REQUIRED WORK: All of the data below needs to be set down again, exactly as shown.

Excerpts from a dataset:
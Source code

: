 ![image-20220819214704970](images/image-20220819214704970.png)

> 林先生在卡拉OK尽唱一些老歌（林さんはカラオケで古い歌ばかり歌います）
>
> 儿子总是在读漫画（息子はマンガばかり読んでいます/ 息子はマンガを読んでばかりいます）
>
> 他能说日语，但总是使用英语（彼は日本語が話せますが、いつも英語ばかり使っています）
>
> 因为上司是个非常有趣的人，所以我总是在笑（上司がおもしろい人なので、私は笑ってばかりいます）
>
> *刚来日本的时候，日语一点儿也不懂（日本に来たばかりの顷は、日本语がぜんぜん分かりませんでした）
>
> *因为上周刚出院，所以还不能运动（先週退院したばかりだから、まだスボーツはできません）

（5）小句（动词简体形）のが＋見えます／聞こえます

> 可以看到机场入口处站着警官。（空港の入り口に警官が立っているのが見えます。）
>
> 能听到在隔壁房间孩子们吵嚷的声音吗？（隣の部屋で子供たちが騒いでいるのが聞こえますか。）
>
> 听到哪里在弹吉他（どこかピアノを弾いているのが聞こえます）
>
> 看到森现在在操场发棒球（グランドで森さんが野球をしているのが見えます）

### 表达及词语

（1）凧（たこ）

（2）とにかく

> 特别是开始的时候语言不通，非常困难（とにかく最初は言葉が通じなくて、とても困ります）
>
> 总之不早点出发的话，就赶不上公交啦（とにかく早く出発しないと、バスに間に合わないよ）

PROBLEM SOLUTION:
Source code

: ![image-20220819214704970](images/image-20220819214704970.png)

> 林先生在卡拉OK尽唱一些老歌（林さんはカラオケで古い歌ばかり歌います）
>
> 儿子总是在读漫画（息子はマンガばかり読んでいます/ 息子はマンガを読んでばかりいます）
>
> 他能说日语，但总是使用英语（彼は日本語が話せますが、いつも英語ばかり使っています）
>
> 因为上司是个非常有趣的人，所以我总是在笑（上司がおもしろい人なので、私は笑ってばかりいます）
>
> *刚来日本的时候，日语一点儿也不懂（日本に来たばかりの顷は、日本语がぜんぜん分かりませんでした）
>
> *因为上周刚出院，所以还不能运动（先週退院したばかりだから、まだスボーツはできません）

（5）小句（动词简体形）のが＋見えます／聞こえます

> 可以看到机场入口处站着警官。（空港の入り口に警官が立っているのが見えます。）
>
> 能听到在隔壁房间孩子们吵嚷的声音吗？（隣の部屋で子供たちが騒いでいるのが聞こえますか。）
>
> 听到哪里在弹吉他（どこかピアノを弾いているのが聞こえます）
>
> 看到森现在在操场发棒球（グランドで森さんが野球をしているのが見えます）

### 表达及词语

（1）凧（たこ）

（2）とにかく

> 特别是开始的时候语言不通，非常困难（とにかく最初は言葉が通じなくて、とても困ります）
>
> 总之不早点出发的话，就赶不上公交啦（とにかく早く出発しないと、バスに間に合わないよ）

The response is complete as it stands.